Common law applies when people hold themselves out to the public to be husband and wife, using those actual precise terms Thus, using those specific terms brings with it certain legal attachments. Some states do not recognize common law anymore. Others do. But most, if not all, require that the people speak and claim to be husband and wife. That speech and actions make it so.
However, by law, especially Lawrence versus Texas where there was a 6 to 3 decision by the United States Supreme court private sexual relations is not something that can be or ought to be governed by the State or Federal law code. Even one of the Justices who did not agree with the decision said he agreed with the idea philosophically that those laws forbidding that were dumb and that law enforcement did not need to be policing private consensual relations. He just embraced a different legal principle and took the position he did not have the authority to overrule a state law code from the federal bench in that particular case. But otherwise he agreed with the idea behind the ruling but not per the actual ruling of it by the federal court. Furthermore, now many constitutions define "marriage" as a man to a woman and they further define how one can be legally in that which is most often through the legal licensure system, which makes it clear as legal attachment always follows with that. Thus, those who do not use the state's terms and those who do not obtain a license and those who do not proclaim themselves to be publicly recognized as husband and wife are by law considered not married. Other laws come into play but then then so does Lawrence versus Texas case which is now case law for all of the states in the union.

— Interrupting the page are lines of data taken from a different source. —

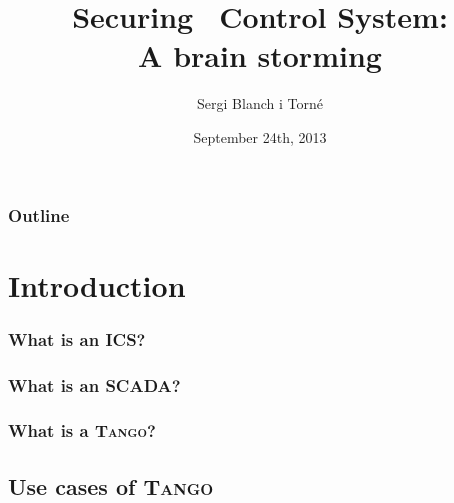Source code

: \documentclass{beamer}
\title[Securing \tango\, Control System]{Securing \tango\, Control System:\\ A brain storming}
\author[Sergi Blanch-Torn\'e]{Sergi Blanch i Torn\'e}
\institute[Universidad de Lleida]{Criptograf\'{\i}a y Grafos\\ Departamento de Matem\'aticas\\ Universidad de Lleida}
\date{September 24th, 2013}
\newcommand{\tango}{\textsc{Tango}}
\newcommand{\corba}{\textsc{Corba}}
\newcommand{\onmiORB}{\textsc{omniORB}}
\newcommand{\zmq}{\textsc{$\varnothing$mq}}
\newcommand{\mysql}{\textsc{MySQL}}
\newcommand{\sardana}{\textsc{Sardana}}
\newcommand{\atk}{\textsc{Atk}}
\newcommand{\taurus}{\textsc{Taurus}}
\begin{document}
\begin{frame}
  \titlepage
\end{frame}

\begin{frame}
\frametitle{Outline}
\tableofcontents[hideallsubsections]
\end{frame}

\section{Introduction}

\begin{frame}
\frametitle{What is an ICS?}
\end{frame}

\begin{frame}
\frametitle{What is an SCADA?}
\end{frame}

\begin{frame}
\frametitle{What is a \tango?}
\end{frame}

\subsection{Use cases of \tango}
\end{document}
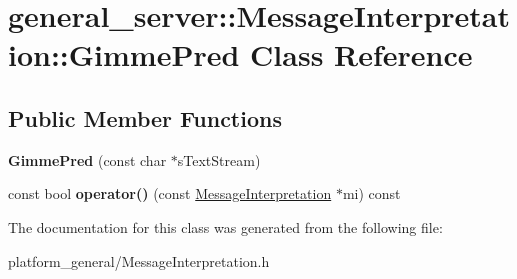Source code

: \hypertarget{classgeneral__server_1_1MessageInterpretation_1_1GimmePred}{\section{general\-\_\-server\-:\-:\-Message\-Interpretation\-:\-:\-Gimme\-Pred \-Class \-Reference}
\label{classgeneral__server_1_1MessageInterpretation_1_1GimmePred}
}
\subsection*{\-Public \-Member \-Functions}
\begin{DoxyCompactItemize}
\item 
\hypertarget{classgeneral__server_1_1MessageInterpretation_1_1GimmePred_ad559e006a9617b560c569e951496393c}{{\bfseries \-Gimme\-Pred} (const char $\ast$s\-Text\-Stream)}\label{classgeneral__server_1_1MessageInterpretation_1_1GimmePred_ad559e006a9617b560c569e951496393c}

\item 
\hypertarget{classgeneral__server_1_1MessageInterpretation_1_1GimmePred_aedbb080e0be96770aef75800b00f307f}{const bool {\bfseries operator()} (const \hyperlink{classgeneral__server_1_1MessageInterpretation}{\-Message\-Interpretation} $\ast$mi) const }\label{classgeneral__server_1_1MessageInterpretation_1_1GimmePred_aedbb080e0be96770aef75800b00f307f}

\end{DoxyCompactItemize}


\-The documentation for this class was generated from the following file\-:\begin{DoxyCompactItemize}
\item 
platform\-\_\-general/\-Message\-Interpretation.\-h\end{DoxyCompactItemize}
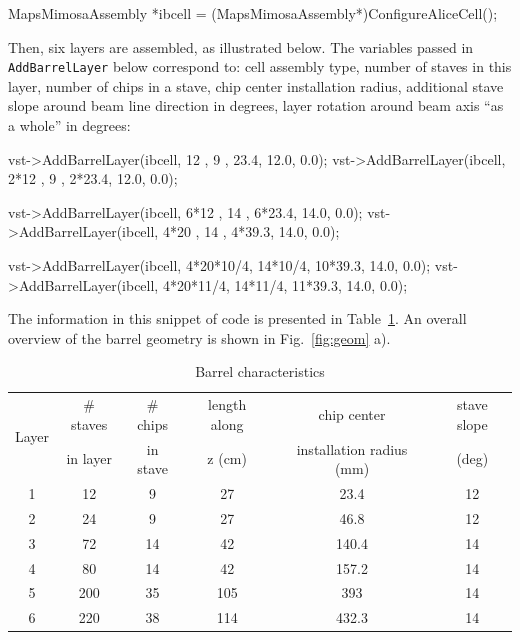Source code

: \documentclass[12pt]{article}
\begin{document}
\begin{tcolorbox}
\begin{verbnobox}[\scriptsize]
MapsMimosaAssembly *ibcell = (MapsMimosaAssembly*)ConfigureAliceCell();
\end{verbnobox}  
\end{tcolorbox}

Then, six layers are assembled, as illustrated below. The variables passed in \verb|AddBarrelLayer| below correspond to:
cell assembly type,
number of staves in this layer,
number of chips in a stave,
chip center installation radius,
additional stave slope around beam line direction in degrees,
layer rotation around beam axis ``as a whole'' in degrees:

\begin{tcolorbox}
\begin{verbnobox}[\scriptsize]
vst->AddBarrelLayer(ibcell,   12     ,  9     ,    23.4, 12.0, 0.0);
vst->AddBarrelLayer(ibcell, 2*12     ,  9     ,  2*23.4, 12.0, 0.0);

vst->AddBarrelLayer(ibcell, 6*12     , 14     ,  6*23.4, 14.0, 0.0);
vst->AddBarrelLayer(ibcell, 4*20     , 14     ,  4*39.3, 14.0, 0.0);

vst->AddBarrelLayer(ibcell, 4*20*10/4, 14*10/4, 10*39.3, 14.0, 0.0);
vst->AddBarrelLayer(ibcell, 4*20*11/4, 14*11/4, 11*39.3, 14.0, 0.0);
\end{verbnobox}  
\end{tcolorbox}

The information in this snippet of code is presented in Table~\ref{tab:barrel}.
An overall overview of the barrel geometry is shown in Fig.~\ref{fig:geom} a).

\begin{table}[H]
\centering
\caption{Barrel characteristics}
\label{tab:barrel}
\begin{tabular}{c|ccccc}
\hline
\multirow{2}{*}{Layer} & \# staves  & \# chips  &length along& chip center                     & stave slope \\
                                   &  in layer    & in stave  &z (cm)        & installation radius (mm) & (deg) \\
\hline \hline
1       			 & 12             & 9            & 27              & 23.4                            & 12                \\
2        			 & 24             & 9            & 27              & 46.8                            & 12                \\
3       			 & 72             & 14          & 42              & 140.4                           & 14                \\
4       			 & 80             & 14          & 42              & 157.2                           & 14                \\
5        			 & 200           & 35          & 105            & 393                             & 14                \\
6        			 & 220           & 38          & 114            & 432.3                           & 14               
\end{tabular}
\end{table}
\end{document}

Even many law books, such as even the most Basic Black's Law Dictionary, is now even using terms like POSSLQ (People of Opposite Sex Sharing Living Quarters) to define cohabitating couples. The American Bar Association even has in their Everyman's Legal Guidebook guidance on how to establish cohabitation agreements and they too say the laws on "fornication" are basically obsolete, which is true in light of Lawrence versus Texas.
Of course, some dictionaries use the term "wife" to be a figure of speech and in that sense one can skirt by with the term if it clearly defined.

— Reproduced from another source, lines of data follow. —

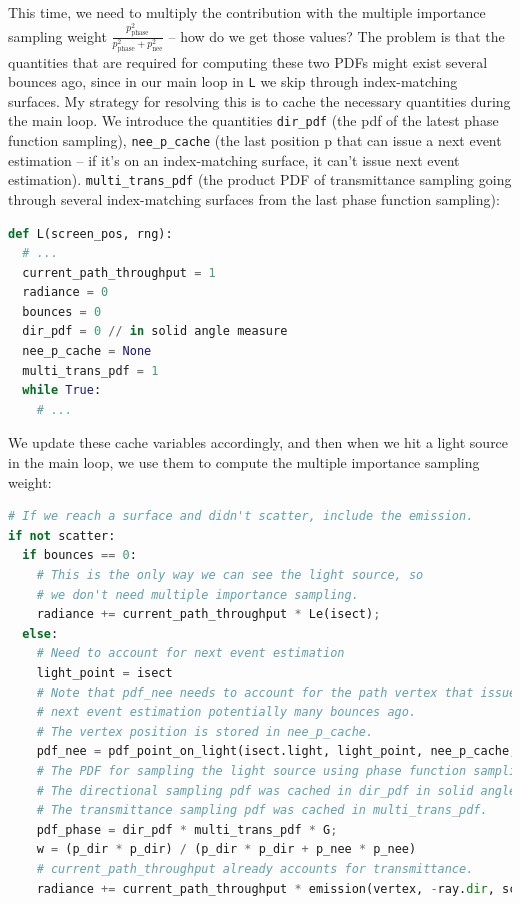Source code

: This time, we need to multiply the contribution with the multiple importance sampling weight $\frac{p_{\text{phase}}^2}{p_{\text{phase}}^2 + p_{\text{nee}}^2}$ -- how do we get those values? The problem is that the quantities that are required for computing these two PDFs might exist several bounces ago, since in our main loop in \lstinline{L} we skip through index-matching surfaces. My strategy for resolving this is to cache the necessary quantities during the main loop. We introduce the quantities \lstinline{dir_pdf} (the pdf of the latest phase function sampling), \lstinline{nee_p_cache} (the last position p that can issue a next event estimation -- if it's on an index-matching surface, it can't issue next event estimation). \lstinline{multi_trans_pdf} (the product PDF of transmittance sampling going through several index-matching surfaces from the last phase function sampling):
\begin{lstlisting}[language=python]
def L(screen_pos, rng):
  # ...
  current_path_throughput = 1
  radiance = 0
  bounces = 0
  dir_pdf = 0 // in solid angle measure
  nee_p_cache = None
  multi_trans_pdf = 1
  while True:
    # ...
\end{lstlisting}

We update these cache variables accordingly, and then when we hit a light source in the main loop, we use them to
compute the multiple importance sampling weight:
\begin{lstlisting}[language=python]
# If we reach a surface and didn't scatter, include the emission.
if not scatter:
  if bounces == 0:
    # This is the only way we can see the light source, so
    # we don't need multiple importance sampling.
    radiance += current_path_throughput * Le(isect);
  else:
    # Need to account for next event estimation
    light_point = isect
    # Note that pdf_nee needs to account for the path vertex that issued
    # next event estimation potentially many bounces ago.
    # The vertex position is stored in nee_p_cache.
    pdf_nee = pdf_point_on_light(isect.light, light_point, nee_p_cache, scene)
    # The PDF for sampling the light source using phase function sampling + transmittance sampling
    # The directional sampling pdf was cached in dir_pdf in solid angle measure.
    # The transmittance sampling pdf was cached in multi_trans_pdf.
    pdf_phase = dir_pdf * multi_trans_pdf * G;
    w = (p_dir * p_dir) / (p_dir * p_dir + p_nee * p_nee)
    # current_path_throughput already accounts for transmittance.
    radiance += current_path_throughput * emission(vertex, -ray.dir, scene) * w
\end{lstlisting}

But overall is it better to use other terms like "mate," "helpmate," "my woman," "my man," "union," "coalescent union," or other like terms to convey the natural, philosophical, theological, and legal idea behind the type of union it is. In doing so it steers clear of crossing over into legal issues that can be problematic for the family as a unit and their goals, and it can also actually present something that is not actually true biblically. For example, in almost every state now there are laws for marriages that give each couple "no fault divorce rights," so in that light how can any believer who obeys the Bible agree to a license that gives one or both partners the legal right to simply leave at will with no reason? Some states have embraced laws to make something called a covenant marriage to try and offset this but not many have. The very licensure marriage systems have defined their systems very differently than the Bible has defined a covenant union that exists under Christ's Lordship. The state defines a "marriage" as a contract granted by the legal authorities. The Bible defines a "covenant union or union" as a covenant or promise made by families or individuals together. The two are not the same.
Thus, it seems best in light of current conditions if we define our own terms and avoid confusing terms and ideas together that cause conflict with the state authorities that we are to respect and honor.